Kajian RI2 yang dilakukan oleh Prof Meho mendapatkan banyak perhatian publik, apalagi ketika lima PT elit Indonesia masuk dalam kategori red flag. Tahapan ini sangat krusial, sebelum menjadi tahapan Kronis yang membutuhkan pendekatan efektif agar dampak dari krisis kepercayaan publik pada integritas riset PT mulai melemah, meskipun memerlukan waktu yang panjang. Terakhir, tahapan Terminasi dengan berangsur hilangnya dampak dari krisis kepercayaan publik yang terjadi.

Dalam konteks ini, terdapat dua mekanisme yang dapat digunakan oleh pimpinan PT untuk memulihkan kepercayaan publik, sebagaimana yang disarankan oleh Bachmann dkk. (2015): transparansi dan regulasi. Transparansi akan apa, kenapa, dan bagaimana hal tersebut terjadi perlu disampaikan kepada publik. Hal ini penting sebagai dasar membangun kembali kepercayaan publik, bahwa PT mengakui dan menyadari memang terdapat sivitas akademika yang menjadi korban bahkan penerima manfaat dari PJ dan/atau PP. Regulasi menunjukkan tindak lanjut yang akan dilakukan, baik oleh PT maupun Kementerian Pendidikan Tinggi, Sains, dan Teknologi, untuk meminimalisir dan menghilangkan peluang terjadinya publikasi karya ilmiah yang dipertanyakan integritasnya.

Regulasi bisa ditujukan bagi dosen atau peneliti yang dikaitkan dengan sistem promosi, insentif kinerja, hak untuk membimbing mahasiswa Magister dan/atau Doktor maupun dana riset yang boleh diajukan. Adapun bagi mahasiswa, sanksi terberat

hingga pencabutan gelar yang diberikan bisa diperkenalkan agar semua pihak menjunjung tinggi integritas riset. Bagi institusi (PT), beragam skema pendanaan maupun peraturan dapat digunakan oleh pemerintah sebagai bagian regulasi. Tentu sanksi sosial bisa menjadi salah satu mekanisme untuk meminimalisir pelanggaran integritas di masa depan. Capacity building, terutama melalui workshop dan upgrading para peneliti dan mahasiswa untuk mampu menerbitkan karya ilmiahnya di jurnal-jurnal yang bereputasi dan bermartabat wajib dilakukan.

Rekomendasi

Krisis kepercayaan publik pada PT Indonesia menjadi keprihatinan bersama. Dibutuhkan upaya yang terstruktur, sistematis, dan masif; agar kepercayaan publik pada PT dan sivitas akademika segera pulih. Transparansi dan regulasi sangat perlu dilakukan agar kemanfaatan dari riset yang dilakukan, khususnya sains dan teknologi, meningkat karena dipercaya oleh masyarakat.
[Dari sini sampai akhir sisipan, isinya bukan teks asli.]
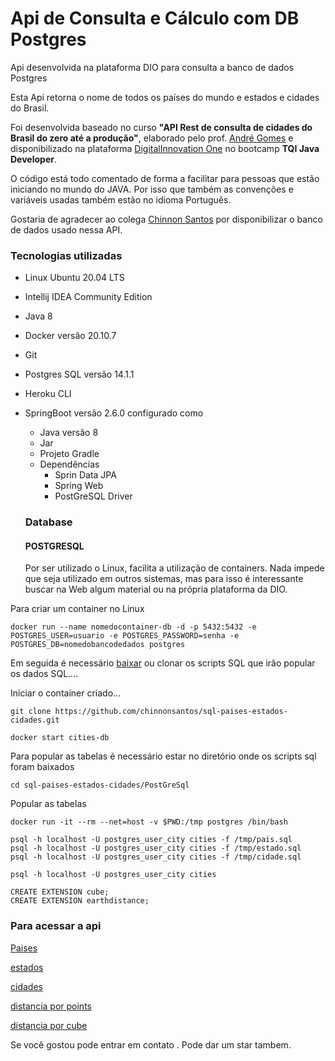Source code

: # Api de Consulta e Cálculo com DB Postgres
Api desenvolvida na plataforma DIO para consulta a banco de dados Postgres 

Esta Api retorna o nome de todos os países do mundo e estados e cidades do Brasil. 

Foi desenvolvida baseado no curso 
**"API Rest de consulta de cidades do Brasil do zero até a produção"**, elaborado pelo prof. [André Gomes](https://github.com/andrelugomes) 
e disponibilizado na plataforma [DigitalInnovation One](https://digitalinnovation.one/) no bootcamp **TQI Java Developer**.

O código está todo comentado de forma a facilitar para pessoas que estão iniciando no mundo do JAVA. Por isso que também as convenções e variáveis
usadas também estão no idioma Português. 


Gostaria de agradecer ao colega [Chinnon Santos](https://github.com/chinnonsantos) por disponibilizar o banco de dados usado nessa API.

### Tecnologias utilizadas
* Linux Ubuntu 20.04 LTS
* Intellij IDEA Community Edition
* Java 8
* Docker versão 20.10.7
* Git
* Postgres SQL versão 14.1.1
* Heroku CLI
* SpringBoot versão 2.6.0 configurado como 
  - Java versão 8
  - Jar
  - Projeto Gradle
  - Dependências
    - Sprin Data JPA
    - Spring Web
    - PostGreSQL Driver
    
  ### Database   
  #### POSTGRESQL
   Por ser utilizado o Linux, facilita a utilização de containers. Nada impede que seja utilizado em outros sistemas, mas para isso é interessante
  buscar na Web algum material ou na própria plataforma da DIO.
  
Para criar um container no Linux 
```
docker run --name nomedocontainer-db -d -p 5432:5432 -e POSTGRES_USER=usuario -e POSTGRES_PASSWORD=senha -e POSTGRES_DB=nomedobancodedados postgres
```
Em seguida é necessário [baixar](https://github.com/chinnonsantos/sql-paises-estados-cidades/tree/master/PostgreSQL) ou clonar os scripts SQL que irão popular os dados SQL....

Iniciar o container criado...

```
git clone https://github.com/chinnonsantos/sql-paises-estados-cidades.git

docker start cities-db
```
Para popular as tabelas é necessário estar no diretório onde os scripts sql foram baixados
```
cd sql-paises-estados-cidades/PostGreSql
```
Popular as tabelas

```
docker run -it --rm --net=host -v $PWD:/tmp postgres /bin/bash

psql -h localhost -U postgres_user_city cities -f /tmp/pais.sql
psql -h localhost -U postgres_user_city cities -f /tmp/estado.sql
psql -h localhost -U postgres_user_city cities -f /tmp/cidade.sql

psql -h localhost -U postgres_user_city cities

CREATE EXTENSION cube;
CREATE EXTENSION earthdistance;

```

### Para acessar a api
[Paises](https://apicidades-dio.herokuapp.com/paises)

[estados](https://apicidades-dio.herokuapp.com/estados)

[cidades](https://apicidades-dio.herokuapp.com/cidades)

[distancia por points](https://apicidades-dio.herokuapp.com/distancia/points?from=4929&to=499)

[distancia por cube](https://apicidades-dio.herokuapp.com/distancia/cube?from=4929&to=499)



Se você gostou pode entrar em contato . Pode dar um star tambem.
Sejalan dengan penekanan pentingnya sains dan teknologi oleh Presiden Prabowo Subianto dalam meningkatkan kesejahteraan bangsa. Hal ini tercipta melalui riset yang berintegritas tinggi dan bermanfaat berupa teknologi atau kebijakan yang menjadikan semua lini kehidupan bangsa menjadi lebih efektif, efisien, dan berdaya saing. Daya saing yang mampu meningkatkan kapabilitas inovasi bangsa mewujudkan Indonesia Maju 2045.